Some translations have 2000 butts (Hakluyt Society), which is around 1,000 tons, while other translations of de' Conti have 2,000 tons (Needham). The translation above is from the Hakluyt Society's translation. A butt was unit of volume that was half a ton.

The man "from Cathay" whom Paolo Toscanelli, in a 1474 letter to Christopher Columbus, described as visiting Pope Eugenius IV (1431–1447) might have been de' Conti, who, after returning from the east, did meet Pope Eugenius in 1444:

Also in the time of Eugenius one of them [of Cathay] came to Eugenius, who affirmed their great kindness towards Christians, and I had a long conversation with him on many subjects, about the magnitude of their rivers in length and breath, and on the multitude of cities on the banks of rivers. He said that on one river there were near 200 cities with marble bridges great in length and breadth, and everywhere adorned with columns. This country is worth seeking by the Latins, not only because great wealth may be obtained from it, gold and silver, all sorts of gems, and spices, which never reach us; but also on account of its learned men, philosophers, and expert astrologers, and by what skill and art so powerful and magnificent a province is governed, as well as how their wars are conducted.
— Extract of the First Letter of Paolo Toscanelli to Columbus.

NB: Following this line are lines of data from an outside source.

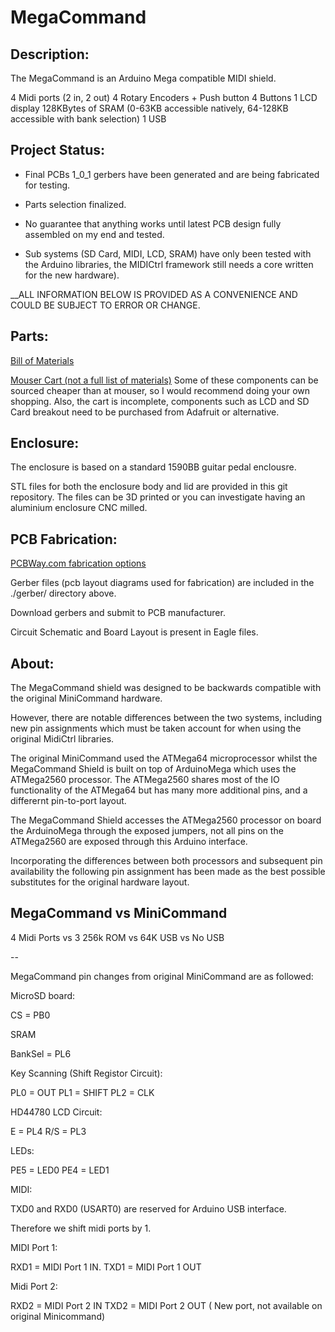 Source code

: # MegaCommand

## Description:

The MegaCommand is an Arduino Mega compatible MIDI shield. 

4 Midi ports (2 in, 2 out)
4 Rotary Encoders + Push button
4 Buttons
1 LCD display
128KBytes of SRAM (0-63KB accessible natively, 64-128KB accessible with bank selection)
1 USB

## Project Status:

- Final PCBs 1_0_1 gerbers have been generated and are being fabricated for testing.

- Parts selection finalized.

- No guarantee that anything works until latest PCB design fully assembled on my end and tested.

- Sub systems (SD Card, MIDI, LCD, SRAM) have only been tested with the Arduino libraries, the MIDICtrl framework still needs a core written for the new hardware).


__ALL INFORMATION BELOW IS PROVIDED AS A CONVENIENCE AND COULD BE SUBJECT TO ERROR OR CHANGE.

## Parts:
[Bill of Materials](https://htmlpreview.github.io/?https://raw.githubusercontent.com/jmamma/MegaCommand_Design/master/megacommand_1_0_0c_bill_of_materials.htm)

[Mouser Cart (not a full list of materials)](http://www.mouser.com/ProjectManager/ProjectDetail.aspx?AccessID=189ae378fa)
Some of these components can be sourced cheaper than at mouser, so I would recommend doing your own shopping.
Also, the cart is incomplete, components such as LCD and SD Card breakout need to be purchased from Adafruit or alternative.


## Enclosure:

The enclosure is based on a standard 1590BB guitar pedal enclousre.

STL files for both the enclosure body and lid are provided in this git repository. The files can be 3D printed or you can investigate having an aluminium enclosure CNC milled.

## PCB Fabrication:
[PCBWay.com fabrication options](https://github.com/jmamma/MegaCommand_Design/blob/master/pcb_fabrication_preferences.jpg)

Gerber files (pcb layout diagrams used for fabrication) are included in the ./gerber/ directory above.

Download gerbers and submit to PCB manufacturer.

Circuit Schematic and Board Layout is present in Eagle files.

## About:

The MegaCommand shield was designed to be backwards compatible with the original MiniCommand hardware. 

However, there are notable differences between the two systems, including new pin assignments which must be taken account for when using the original MidiCtrl libraries.

The original MiniCommand used the ATMega64 microprocessor whilst the MegaCommand Shield is built on top of ArduinoMega which uses the ATMega2560 processor. The ATMega2560 shares most of the IO functionality of the ATMega64 but has many more additional pins, and a differernt pin-to-port layout.

The MegaCommand Shield accesses the ATMega2560 processor on board the ArduinoMega through the exposed jumpers, not all pins on the ATMega2560 are exposed through this Arduino interface.

Incorporating the differences between both processors and subsequent pin availability the following pin assignment has been made as the best possible substitutes for the original hardware layout.

## MegaCommand vs MiniCommand

4 Midi Ports vs 3
256k ROM vs 64K
USB vs No USB

--

MegaCommand pin changes from original MiniCommand are as followed:

MicroSD board:

CS = PB0

SRAM

BankSel = PL6

Key Scanning (Shift Registor Circuit):

PL0 = OUT
PL1 = SHIFT
PL2 = CLK

HD44780 LCD Circuit:

E = PL4
R/S = PL3

LEDs:

PE5 = LED0
PE4 = LED1

MIDI:

TXD0 and RXD0 (USART0) are reserved for Arduino USB interface.

Therefore we shift midi ports by 1.

MIDI Port 1:

RXD1 = MIDI Port 1 IN.
TXD1 = MIDI Port 1 OUT

Midi Port 2:

RXD2 = MIDI Port 2 IN
TXD2 = MIDI Port 2 OUT ( New port, not available on original Minicommand)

De' Conti's book was used by several explorers and travel writers, such as Ludovico di Varthema (1510), and Antonio Pigafetta, who travelled around the world with Magellan's expedition. Alfred Russel Wallace cited de' Conti's account of the peoples of Java and Sumatra in his 1869 book The Malay Archipelago.

== Editions ==
The first printed edition of de' Conti's account was made in 1492 in the original Latin by Cristoforo da Bollate and dedicated to Pietro Cara, who was going on a journey to India. Various translations followed, into Portuguese (1502) and Spanish (1503). The first Italian-language edition appears to have been translated from the Portuguese edition, and was made a part of the collection of travellers' accounts published in 1550 by Giovanni Battista Ramusio. The first English edition was translated from the Spanish, and printed in 1579 by John Frampton, using a combination of Marco Polo's and de Conti's narrations.